» **Goal of the exercise**: Every entry should be reproduced precisely, with each picture left out.

» **Source data**:

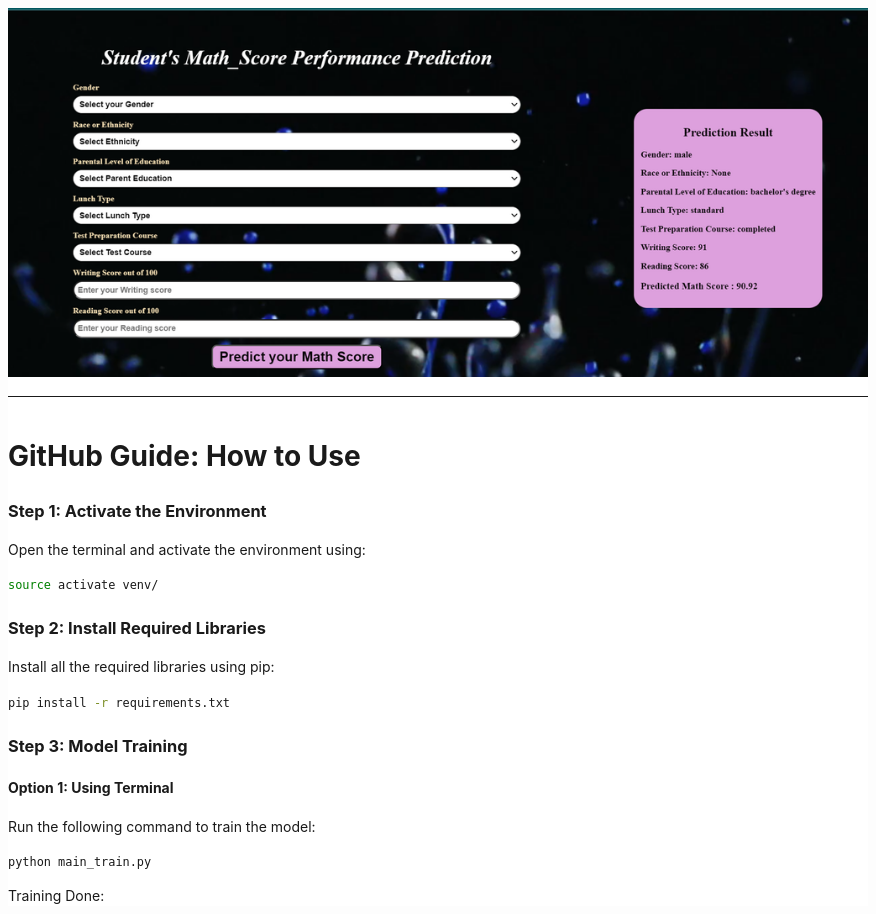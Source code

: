 ![alt text](Reference_img/webapp_sp_pred.png)

-----------------------------------------------------------------------------------------------------------------------------

# GitHub Guide: How to Use

### Step 1: Activate the Environment
Open the terminal and activate the environment using:

```bash
source activate venv/
```

### Step 2: Install Required Libraries
Install all the required libraries using pip:

```bash
pip install -r requirements.txt
```

### Step 3: Model Training
#### Option 1: Using Terminal
Run the following command to train the model:

```bash
python main_train.py
```
Training Done:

» **Response to this task**:
Source code

: ![alt text](Reference_img/webapp_sp_pred.png)

-----------------------------------------------------------------------------------------------------------------------------

# GitHub Guide: How to Use

### Step 1: Activate the Environment
Open the terminal and activate the environment using:

```bash
source activate venv/
```

### Step 2: Install Required Libraries
Install all the required libraries using pip:

```bash
pip install -r requirements.txt
```

### Step 3: Model Training
#### Option 1: Using Terminal
Run the following command to train the model:

```bash
python main_train.py
```
Training Done:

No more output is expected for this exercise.